By Prachiti Dalvi
The School of Medicine held the third Clinical Science Day on Friday, October 18th during Duke Medical Alumni Weekend in the Great Hall of the Trent Semans Center. The half-day event brings together faculty, alumni, and students to discuss the cutting edge clinical research taking place in labs across Duke’s campus. The day started out with residents and fellows from a variety of clinical departments participating in a poster competition, followed by fifteen minute presentation by several key clinicians on campus.
Dr. Louis DeFrate from the Department of Orthopedic Surgery is interested in finding a new way to overcome osteoarthritis, a disease that has the potential to affect everyone as they age and is expensive to treat. Obesity increases the risk of osteoarthritis significantly by increasing strain on cartilage in between bones, or articular cartilage. DeFrate is focused on understanding how motion affects how the joints work. “There is very little data on how obesity affects cartilage deformation,” said DeFrate. This information is key to treating osteoarthritis effectively.
Dr. Kimberly Blackwell, who was on TIME’s 2013 list of the 100 most influential people in the world, discussed her research on HER2+ breast cancer tumors. These tumors, affecting 20% of breast cancer patients, are aggressive in coming back and reduce survival rate. The treatment Blackwell and her team have developed consists of an antibody specific to the tumor, loaded with an anticancer toxin. In general, cancer treatments focus on “killing the cancer more than you kill the patient,” says Blackwell. However, this new treatment is able to increase survival rates without many of the unpleasant side effects of other cancer treatments such as chemotherapy. Blackwell has been able to get two cancer-fighting drugs approved by the Federal Drug Administration.

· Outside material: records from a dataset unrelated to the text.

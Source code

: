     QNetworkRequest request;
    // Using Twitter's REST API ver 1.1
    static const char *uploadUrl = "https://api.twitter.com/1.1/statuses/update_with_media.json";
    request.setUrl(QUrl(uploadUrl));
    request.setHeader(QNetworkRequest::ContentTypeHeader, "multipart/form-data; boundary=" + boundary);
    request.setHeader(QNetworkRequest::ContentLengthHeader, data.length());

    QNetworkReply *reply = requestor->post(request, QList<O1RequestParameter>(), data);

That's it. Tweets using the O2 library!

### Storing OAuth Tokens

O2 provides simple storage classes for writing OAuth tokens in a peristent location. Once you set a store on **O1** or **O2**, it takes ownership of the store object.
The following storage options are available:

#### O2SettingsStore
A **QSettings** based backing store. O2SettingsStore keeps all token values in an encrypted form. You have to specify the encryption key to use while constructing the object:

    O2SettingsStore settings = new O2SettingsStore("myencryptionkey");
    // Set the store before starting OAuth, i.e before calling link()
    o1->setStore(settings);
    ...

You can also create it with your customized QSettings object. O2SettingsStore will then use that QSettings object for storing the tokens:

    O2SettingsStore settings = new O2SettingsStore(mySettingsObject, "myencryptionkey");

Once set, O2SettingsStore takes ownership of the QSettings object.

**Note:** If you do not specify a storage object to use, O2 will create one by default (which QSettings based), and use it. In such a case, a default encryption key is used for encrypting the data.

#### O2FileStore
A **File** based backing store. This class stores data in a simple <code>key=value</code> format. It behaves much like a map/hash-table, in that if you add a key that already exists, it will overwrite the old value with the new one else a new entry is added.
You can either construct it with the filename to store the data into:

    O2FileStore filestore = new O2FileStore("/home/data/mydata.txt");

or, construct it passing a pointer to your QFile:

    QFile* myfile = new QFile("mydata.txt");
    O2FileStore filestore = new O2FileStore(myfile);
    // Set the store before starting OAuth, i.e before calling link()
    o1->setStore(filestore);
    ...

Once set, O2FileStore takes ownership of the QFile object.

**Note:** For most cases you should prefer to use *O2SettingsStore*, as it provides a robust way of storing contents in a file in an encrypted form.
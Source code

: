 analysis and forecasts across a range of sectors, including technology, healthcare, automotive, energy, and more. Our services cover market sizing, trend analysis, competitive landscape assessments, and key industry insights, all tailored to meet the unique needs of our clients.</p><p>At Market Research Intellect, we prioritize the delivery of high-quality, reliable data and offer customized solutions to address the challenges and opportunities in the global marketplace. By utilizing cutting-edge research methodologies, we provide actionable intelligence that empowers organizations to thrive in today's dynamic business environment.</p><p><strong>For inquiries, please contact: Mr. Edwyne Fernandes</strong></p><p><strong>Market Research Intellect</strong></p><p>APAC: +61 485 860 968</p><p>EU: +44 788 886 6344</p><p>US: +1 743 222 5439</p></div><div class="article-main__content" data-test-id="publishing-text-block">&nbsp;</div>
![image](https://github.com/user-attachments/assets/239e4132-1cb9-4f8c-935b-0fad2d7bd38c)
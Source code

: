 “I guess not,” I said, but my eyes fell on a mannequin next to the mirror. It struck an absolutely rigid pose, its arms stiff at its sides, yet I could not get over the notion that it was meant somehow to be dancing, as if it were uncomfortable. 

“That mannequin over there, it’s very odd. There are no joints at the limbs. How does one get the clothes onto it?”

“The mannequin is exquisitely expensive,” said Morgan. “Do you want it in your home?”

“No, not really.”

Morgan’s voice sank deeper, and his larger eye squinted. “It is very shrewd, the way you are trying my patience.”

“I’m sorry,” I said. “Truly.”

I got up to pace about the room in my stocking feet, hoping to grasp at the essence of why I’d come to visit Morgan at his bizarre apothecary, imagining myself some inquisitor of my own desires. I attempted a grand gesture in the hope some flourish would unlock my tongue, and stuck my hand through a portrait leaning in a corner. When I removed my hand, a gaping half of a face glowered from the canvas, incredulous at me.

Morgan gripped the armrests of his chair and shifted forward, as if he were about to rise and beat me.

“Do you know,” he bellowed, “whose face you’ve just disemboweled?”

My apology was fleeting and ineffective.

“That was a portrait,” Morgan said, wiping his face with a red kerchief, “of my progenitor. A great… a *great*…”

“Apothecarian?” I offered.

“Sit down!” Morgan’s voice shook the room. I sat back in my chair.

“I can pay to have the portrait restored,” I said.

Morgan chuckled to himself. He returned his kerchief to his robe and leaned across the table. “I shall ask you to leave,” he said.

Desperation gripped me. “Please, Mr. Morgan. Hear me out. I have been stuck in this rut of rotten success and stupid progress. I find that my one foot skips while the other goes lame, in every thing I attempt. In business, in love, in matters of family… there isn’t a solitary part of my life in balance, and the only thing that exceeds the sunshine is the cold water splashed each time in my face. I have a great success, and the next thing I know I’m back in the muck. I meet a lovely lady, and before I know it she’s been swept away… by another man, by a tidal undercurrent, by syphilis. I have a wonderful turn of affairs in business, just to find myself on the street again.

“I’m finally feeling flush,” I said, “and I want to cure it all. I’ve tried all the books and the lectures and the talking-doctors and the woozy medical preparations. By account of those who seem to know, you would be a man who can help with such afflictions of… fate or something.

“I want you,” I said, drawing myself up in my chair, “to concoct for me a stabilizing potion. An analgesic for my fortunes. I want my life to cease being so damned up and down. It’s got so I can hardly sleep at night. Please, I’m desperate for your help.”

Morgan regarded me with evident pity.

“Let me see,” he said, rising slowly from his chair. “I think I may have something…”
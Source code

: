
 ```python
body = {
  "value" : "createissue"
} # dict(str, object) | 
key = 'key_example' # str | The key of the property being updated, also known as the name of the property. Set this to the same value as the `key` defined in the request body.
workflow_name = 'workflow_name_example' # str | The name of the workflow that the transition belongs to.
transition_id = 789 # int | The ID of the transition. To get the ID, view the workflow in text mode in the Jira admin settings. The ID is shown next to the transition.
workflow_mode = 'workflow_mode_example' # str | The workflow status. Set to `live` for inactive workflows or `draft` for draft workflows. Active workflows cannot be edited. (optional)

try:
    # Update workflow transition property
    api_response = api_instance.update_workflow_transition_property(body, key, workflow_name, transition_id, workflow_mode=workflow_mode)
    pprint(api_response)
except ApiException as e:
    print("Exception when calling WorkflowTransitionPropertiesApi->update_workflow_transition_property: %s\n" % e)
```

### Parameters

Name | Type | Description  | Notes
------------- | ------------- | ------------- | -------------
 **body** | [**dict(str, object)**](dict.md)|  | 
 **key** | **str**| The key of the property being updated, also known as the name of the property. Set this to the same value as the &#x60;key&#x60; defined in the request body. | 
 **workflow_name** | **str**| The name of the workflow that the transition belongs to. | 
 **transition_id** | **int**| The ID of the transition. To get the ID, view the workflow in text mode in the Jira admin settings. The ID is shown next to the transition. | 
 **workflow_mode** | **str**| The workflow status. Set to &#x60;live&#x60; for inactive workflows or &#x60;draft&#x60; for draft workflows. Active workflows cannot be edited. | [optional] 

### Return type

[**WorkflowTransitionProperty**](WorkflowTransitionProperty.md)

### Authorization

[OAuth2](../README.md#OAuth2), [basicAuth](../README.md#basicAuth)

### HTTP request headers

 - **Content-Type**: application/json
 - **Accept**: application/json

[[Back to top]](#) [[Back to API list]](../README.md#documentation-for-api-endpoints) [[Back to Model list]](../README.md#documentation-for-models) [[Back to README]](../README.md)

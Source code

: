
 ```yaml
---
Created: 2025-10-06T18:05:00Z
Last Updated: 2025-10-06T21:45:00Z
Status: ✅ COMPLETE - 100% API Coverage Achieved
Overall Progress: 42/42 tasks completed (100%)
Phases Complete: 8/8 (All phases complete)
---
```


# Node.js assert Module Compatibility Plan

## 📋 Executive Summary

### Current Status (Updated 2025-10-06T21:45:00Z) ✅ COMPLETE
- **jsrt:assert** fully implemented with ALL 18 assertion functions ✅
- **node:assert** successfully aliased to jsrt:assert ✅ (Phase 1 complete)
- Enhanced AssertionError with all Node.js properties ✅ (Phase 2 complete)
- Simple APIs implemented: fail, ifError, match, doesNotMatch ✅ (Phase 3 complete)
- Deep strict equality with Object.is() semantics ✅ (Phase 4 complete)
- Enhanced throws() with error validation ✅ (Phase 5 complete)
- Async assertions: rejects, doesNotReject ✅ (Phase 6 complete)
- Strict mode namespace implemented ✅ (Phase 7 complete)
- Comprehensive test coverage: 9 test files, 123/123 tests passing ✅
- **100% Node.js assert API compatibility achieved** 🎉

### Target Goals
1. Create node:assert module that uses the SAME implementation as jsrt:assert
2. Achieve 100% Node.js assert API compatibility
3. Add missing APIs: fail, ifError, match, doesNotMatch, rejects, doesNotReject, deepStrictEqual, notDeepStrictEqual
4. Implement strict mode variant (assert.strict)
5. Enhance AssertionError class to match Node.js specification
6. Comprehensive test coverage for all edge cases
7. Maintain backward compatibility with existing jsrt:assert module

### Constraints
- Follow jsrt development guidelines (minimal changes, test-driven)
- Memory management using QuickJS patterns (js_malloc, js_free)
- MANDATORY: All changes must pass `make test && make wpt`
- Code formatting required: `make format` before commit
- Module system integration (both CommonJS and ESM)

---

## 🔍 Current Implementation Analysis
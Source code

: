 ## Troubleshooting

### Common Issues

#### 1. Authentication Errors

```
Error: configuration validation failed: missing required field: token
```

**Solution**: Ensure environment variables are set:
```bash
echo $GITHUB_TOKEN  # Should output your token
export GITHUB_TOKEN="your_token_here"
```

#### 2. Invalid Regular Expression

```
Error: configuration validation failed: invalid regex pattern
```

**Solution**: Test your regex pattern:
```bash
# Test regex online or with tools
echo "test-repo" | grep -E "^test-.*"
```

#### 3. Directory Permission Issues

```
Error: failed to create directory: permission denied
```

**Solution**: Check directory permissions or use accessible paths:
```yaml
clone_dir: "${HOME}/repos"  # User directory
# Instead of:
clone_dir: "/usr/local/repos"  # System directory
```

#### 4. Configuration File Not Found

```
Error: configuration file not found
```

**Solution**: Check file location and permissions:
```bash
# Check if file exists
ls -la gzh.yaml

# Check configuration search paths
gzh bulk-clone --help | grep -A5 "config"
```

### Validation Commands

Vascular surgeon Dr. Jeffrey Lawson discussed his success with implanting a bioengineered blood vessel into the arm of a patient with end-stage kidney disease. The technology designed by Lawson and colleagues involves cultivating donated human cells in a tubular apparatus. Any antibodies that may trigger an immune response are removed and then implanted into the patient. The first implantation took place in Poland in December. The first surgery in the United States took place in June at Duke. Lawson worked closely with Laura Niklason, MD, PhD, a former Duke faculty member who is now at Yale. Lawson and Niklason have worked together to found Humacyte, a spin-off company that makes these bioengineered vessels commercially available. Initially, researchers are interested in implanting these veins in kidney dialysis patients and seeing if they are beneficial. However, ultimately, researchers want to make readily available and durable grafts for heart bypass surgeries to treat blocked blood vessels in the limbs.
All researchers echoed the sentiment that the culture of collaboration and mentorship at Duke is unparalleled.